# Meeting Log Summary

The aim of this notebook is to generate three CSV files that will be used to display the Dashboard on Google Data Studio:
- meeting_group_march_sept.csv (Meetings duration)
- group_by_meetingCode.csv (Participants punctuality)
- mentors.csv (Mentors geolocation) <br>

Link to the Dashboard : https://datastudio.google.com/reporting/1df8411a-0c41-41ca-986b-0ba98b119932/page/p_bw2m1tmnpc
 

## Data Input

Two files are needed for the creation of the Dashboard:
- calendar.csv (Run code below which need credentials file *service-acc.json*)
- meetlogs.csv (Already provided)

NB: Make sure the files (notebook + files) are located in the same folder.

In [2]:
from google.oauth2 import service_account
from googleapiclient.discovery import build
import pandas as pd
import os

In [3]:
class google_apis:
    __webdev_cred = ''
    __mentor_cred = ''

    def __init__(self):
        scopes = [
            'https://www.googleapis.com/auth/calendar',
            'https://www.googleapis.com/auth/gmail.compose',
            'https://www.googleapis.com/auth/admin.directory.user',
            'https://www.googleapis.com/auth/admin.directory.group',
        ]
        SERVICE_ACCOUNT_FILE = os.path.join("", "service-acc.json")
        credentials = service_account.Credentials.from_service_account_file(
            'service-acc.json', scopes=scopes)
        self.__webdev_cred = credentials.with_subject(
            'webdevelopment@villagebookbuilders.org')
        self.__mentor_cred = credentials.with_subject(
            'mentor@villagebookbuilders.org')
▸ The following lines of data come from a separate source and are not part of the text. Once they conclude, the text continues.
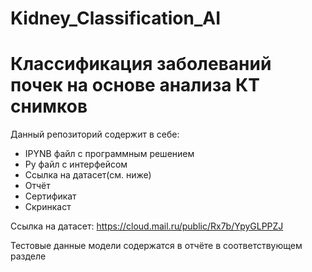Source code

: # Kidney_Classification_AI
# Классификация заболеваний почек на основе анализа КТ снимков

Данный репозиторий содержит в себе:
  - IPYNB файл с программным решением
  - Py файл с интерфейсом
  - Ссылка на датасет(см. ниже)
  - Отчёт
  - Сертификат
  - Скринкаст

Ссылка на датасет: https://cloud.mail.ru/public/Rx7b/YpyGLPPZJ

Тестовые данные модели содержатся в отчёте в соответствующем разделе
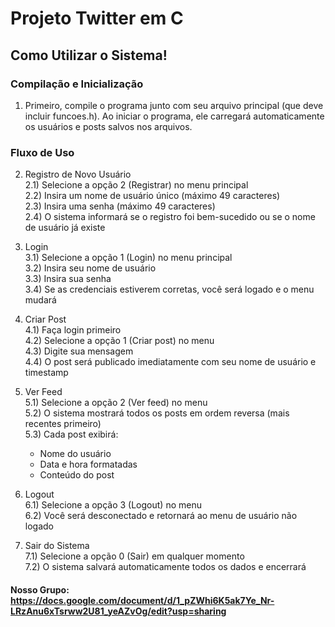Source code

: # Projeto Twitter em C
## Como Utilizar o Sistema!
### Compilação e Inicialização
 1) Primeiro, compile o programa junto com seu arquivo principal (que deve incluir funcoes.h). Ao iniciar o programa, ele carregará automaticamente os usuários e posts salvos nos arquivos.
### Fluxo de Uso
 2) Registro de Novo Usuário  \
   2.1) Selecione a opção 2 (Registrar) no menu principal  \
   2.2) Insira um nome de usuário único (máximo 49 caracteres)  \
   2.3) Insira uma senha (máximo 49 caracteres)  \
   2.4) O sistema informará se o registro foi bem-sucedido ou se o nome de usuário já existe   
    
 3) Login  \
   3.1) Selecione a opção 1 (Login) no menu principal  \
   3.2) Insira seu nome de usuário  \
   3.3) Insira sua senha  \
   3.4) Se as credenciais estiverem corretas, você será logado e o menu mudará  
    
 4) Criar Post  \
   4.1) Faça login primeiro  \
   4.2) Selecione a opção 1 (Criar post) no menu  \
   4.3) Digite sua mensagem  \
   4.4) O post será publicado imediatamente com seu nome de usuário e timestamp  
    
 5) Ver Feed  \
   5.1) Selecione a opção 2 (Ver feed) no menu  \
   5.2) O sistema mostrará todos os posts em ordem reversa (mais recentes primeiro)  \
   5.3) Cada post exibirá:  
     - Nome do usuário  
     - Data e hora formatadas  
     - Conteúdo do post

 7) Logout  \
   6.1) Selecione a opção 3 (Logout) no menu  \
   6.2) Você será desconectado e retornará ao menu de usuário não logado  

 8) Sair do Sistema  \
   7.1) Selecione a opção 0 (Sair) em qualquer momento  \
   7.2) O sistema salvará automaticamente todos os dados e encerrará

#### Nosso Grupo: https://docs.google.com/document/d/1_pZWhi6K5ak7Ye_Nr-LRzAnu6xTsrww2U81_yeAZvOg/edit?usp=sharing
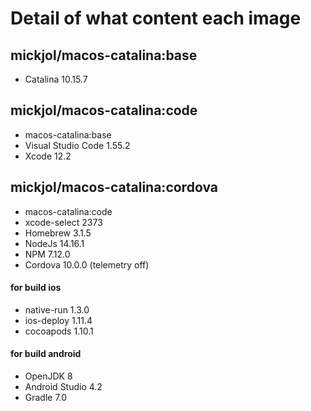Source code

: # Detail of what content each image

## mickjol/macos-catalina:base
- Catalina 10.15.7

## mickjol/macos-catalina:code
- macos-catalina:base
- Visual Studio Code 1.55.2
- Xcode 12.2

## mickjol/macos-catalina:cordova
- macos-catalina:code
- xcode-select 2373
- Homebrew 3.1.5
- NodeJs 14.16.1
- NPM 7.12.0
- Cordova 10.0.0 (telemetry off)

#### for build ios
- native-run 1.3.0
- ios-deploy 1.11.4
- cocoapods 1.10.1

#### for build android
- OpenJDK 8
- Android Studio 4.2
- Gradle 7.0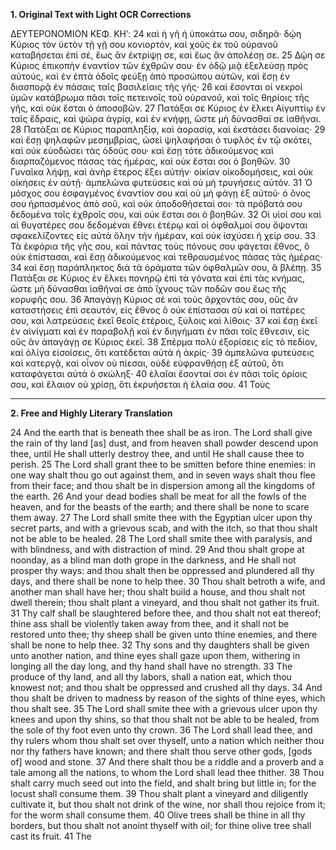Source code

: **1. Original Text with Light OCR Corrections**

ΔΕΥΤΕΡΟΝΟΜΙΟΝ ΚΕΦ. ΚΗʹ:
24 καὶ ἡ γῆ ἡ ὑποκάτω σου, σιδηρᾶ· δῴη Κύριος τὸν ὑετὸν τῇ γῇ σου κονιορτόν, καὶ χοῦς ἐκ τοῦ οὐρανοῦ καταβήσεται ἐπὶ σέ, ἕως ἂν ἐκτρίψῃ σε, καὶ ἕως ἂν ἀπολέσῃ σε.
25 Δῴη σε Κύριος ἐπικοπὴν ἐναντίον τῶν ἐχθρῶν σου· ἐν ὁδῷ μιᾷ ἐξελεύσῃ πρὸς αὐτούς, καὶ ἐν ἑπτὰ ὁδοῖς φεύξῃ ἀπὸ προσώπου αὐτῶν, καὶ ἔσῃ ἐν διασπορᾷ ἐν πάσαις ταῖς βασιλείαις τῆς γῆς·
26 καὶ ἔσονται οἱ νεκροί ὑμῶν κατάβρωμα πᾶσι τοῖς πετεινοῖς τοῦ οὐρανοῦ, καὶ τοῖς θηρίοις τῆς γῆς, καὶ οὐκ ἔσται ὁ ἀποσοβῶν.
27 Πατάξαι σε Κύριος ἐν ἕλκει Αἰγυπτίῳ ἐν ταῖς ἔδραις, καὶ ψώρα ἀγρίᾳ, καὶ ἐν κνήφῃ, ὥστε μὴ δύνασθαί σε ἰαθῆναι.
28 Πατάξαι σε Κύριος παραπληξίᾳ, καὶ ἀορασίᾳ, καὶ ἐκστάσει διανοίας·
29 καὶ ἔσῃ ψηλαφῶν μεσημβρίας, ὡσεὶ ψηλαφήσαι ὁ τυφλὸς ἐν τῷ σκότει, καὶ οὐκ εὐοδώσει τὰς ὁδούς σου· καὶ ἔσῃ τότε ἀδικούμενος καὶ διαρπαζόμενος πάσας τὰς ἡμέρας, καὶ οὐκ ἔσται σοι ὁ βοηθῶν.
30 Γυναῖκα λήψῃ, καὶ ἀνὴρ ἕτερος ἕξει αὐτήν· οἰκίαν οἰκοδομήσεις, καὶ οὐκ οἰκήσεις ἐν αὐτῇ· ἀμπελῶνα φυτεύσεις καὶ οὐ μὴ τρυγήσεις αὐτόν.
31 Ὁ μόσχος σου ἐσφαγμένος ἐναντίον σου καὶ οὐ μὴ φάγῃ ἐξ αὐτοῦ· ὁ ὄνος σου ἡρπασμένος ἀπὸ σοῦ, καὶ οὐκ ἀποδοθήσεταί σοι· τὰ πρόβατά σου δεδομένα τοῖς ἐχθροῖς σου, καὶ οὐκ ἔσται σοι ὁ βοηθῶν.
32 Οἱ υἱοί σου καὶ αἱ θυγατέρες σου δεδομέναι ἔθνει ἑτέρῳ καὶ οἱ ὀφθαλμοί σου ὄψονται σφακελίζοντες εἰς αὐτὰ ὅλην τὴν ἡμέραν, καὶ οὐκ ἰσχύσει ἡ χείρ σου.
33 Τὰ ἐκφόρια τῆς γῆς σου, καὶ πάντας τοὺς πόνους σου φάγεται ἔθνος, ὃ οὐκ ἐπίστασαι, καὶ ἔσῃ ἀδικούμενος καὶ τεθραυσμένος πάσας τὰς ἡμέρας·
34 καὶ ἔσῃ παράπληκτος διὰ τὰ ὁράματα τῶν ὀφθαλμῶν σου, ἃ βλέπῃ.
35 Πατάξαι σε Κύριος ἐν ἕλκει πονηρῷ ἐπὶ τὰ γόνατα καὶ ἐπὶ τὰς κνήμας, ὥστε μὴ δύνασθαι ἰαθῆναί σε ἀπὸ ἴχνους τῶν ποδῶν σου ἕως τῆς κορυφῆς σου.
36 Ἀπαγάγῃ Κύριος σὲ καὶ τοὺς ἄρχοντάς σου, οὓς ἂν καταστήσεις ἐπὶ σεαυτόν, εἰς ἔθνος ὃ οὐκ ἐπίστασαι σὺ καὶ οἱ πατέρες σου, καὶ λατρεύσεις ἐκεῖ θεοῖς ἑτέροις, ξύλοις καὶ λίθοις·
37 καὶ ἔσῃ ἐκεῖ ἐν αἰνίγματι καὶ ἐν παραβολῇ καὶ ἐν διηγήματι ἐν πᾶσι τοῖς ἔθνεσιν, εἰς οὓς ἂν ἀπαγάγῃ σε Κύριος ἐκεῖ.
38 Σπέρμα πολὺ ἐξορίσεις εἰς τὸ πεδίον, καὶ ὀλίγα εἰσοίσεις, ὅτι κατέδεται αὐτὰ ἡ ἀκρίς·
39 ἀμπελῶνα φυτεύσεις καὶ κατεργᾷ, καὶ οἶνον οὐ πίεσαι, οὐδὲ εὐφρανθήσῃ ἐξ αὐτοῦ, ὅτι καταφάγεται αὐτὰ ὁ σκώληξ·
40 ἐλαῖαι ἔσονταί σοι ἐν πᾶσι τοῖς ὁρίοις σου, καὶ ἔλαιον οὐ χρίσῃ, ὅτι ἐκρυήσεται ἡ ἐλαία σου.
41 Τοὺς

---

**2. Free and Highly Literary Translation**

24 And the earth that is beneath thee shall be as iron. The Lord shall give the rain of thy land [as] dust, and from heaven shall powder descend upon thee, until He shall utterly destroy thee, and until He shall cause thee to perish.
25 The Lord shall grant thee to be smitten before thine enemies: in one way shalt thou go out against them, and in seven ways shalt thou flee from their face; and thou shalt be in dispersion among all the kingdoms of the earth.
26 And your dead bodies shall be meat for all the fowls of the heaven, and for the beasts of the earth; and there shall be none to scare them away.
27 The Lord shall smite thee with the Egyptian ulcer upon thy secret parts, and with a grievous scab, and with the itch, so that thou shalt not be able to be healed.
28 The Lord shall smite thee with paralysis, and with blindness, and with distraction of mind.
29 And thou shalt grope at noonday, as a blind man doth grope in the darkness, and He shall not prosper thy ways: and thou shalt then be oppressed and plundered all thy days, and there shall be none to help thee.
30 Thou shalt betroth a wife, and another man shall have her; thou shalt build a house, and thou shalt not dwell therein; thou shalt plant a vineyard, and thou shalt not gather its fruit.
31 Thy calf shall be slaughtered before thee, and thou shalt not eat thereof; thine ass shall be violently taken away from thee, and it shall not be restored unto thee; thy sheep shall be given unto thine enemies, and there shall be none to help thee.
32 Thy sons and thy daughters shall be given unto another nation, and thine eyes shall gaze upon them, withering in longing all the day long, and thy hand shall have no strength.
33 The produce of thy land, and all thy labors, shall a nation eat, which thou knowest not; and thou shalt be oppressed and crushed all thy days.
34 And thou shalt be driven to madness by reason of the sights of thine eyes, which thou shalt see.
35 The Lord shall smite thee with a grievous ulcer upon thy knees and upon thy shins, so that thou shalt not be able to be healed, from the sole of thy foot even unto thy crown.
36 The Lord shall lead thee, and thy rulers whom thou shalt set over thyself, unto a nation which neither thou nor thy fathers have known; and there shalt thou serve other gods, [gods of] wood and stone.
37 And there shalt thou be a riddle and a proverb and a tale among all the nations, to whom the Lord shall lead thee thither.
38 Thou shalt carry much seed out into the field, and shalt bring but little in; for the locust shall consume them.
39 Thou shalt plant a vineyard and diligently cultivate it, but thou shalt not drink of the wine, nor shall thou rejoice from it; for the worm shall consume them.
40 Olive trees shall be thine in all thy borders, but thou shalt not anoint thyself with oil; for thine olive tree shall cast its fruit.
41 The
    def calendar_data_arr(self):
        data_arr = [['Associated Calendar', 'Meet Link', 'Participants', 'Start Time', 'End Time', 'ID']]
        calendar_service = build('calendar', 'v3', credentials=self.__mentor_cred)
        ids = calendar_service.calendarList().list().execute()
        for calendar_list_entry in ids['items']:
            list = calendar_service.events().list(calendarId=calendar_list_entry['id']).execute()
            flag = True
            for event in list['items']:
                if 'hangoutLink' in event and 'attendees' in event:
                    data_arr.append([calendar_list_entry['summary'],
                                    event['hangoutLink'], event['attendees'], event['start'], event['end'], event['id']])
        df = pd.DataFrame(data_arr)
        df.to_csv('calendar.csv')

api_obj = google_apis()
api_obj.calendar_data_arr()
print('File calendar.csv created !')

calendar.csv created !


In [17]:
# Read the two CSV files
data_meetlogs = pd.read_csv('meetlogs.csv')
data_calendar = pd.read_csv('calendar.csv', header=1)

## First Page : Time spent in meetings

In [8]:
# # Select the columns of interest 
data = data_meetlogs[['Date', 'Meeting Code', 'Participant Identifier', 'Duration', 'Participant Name']]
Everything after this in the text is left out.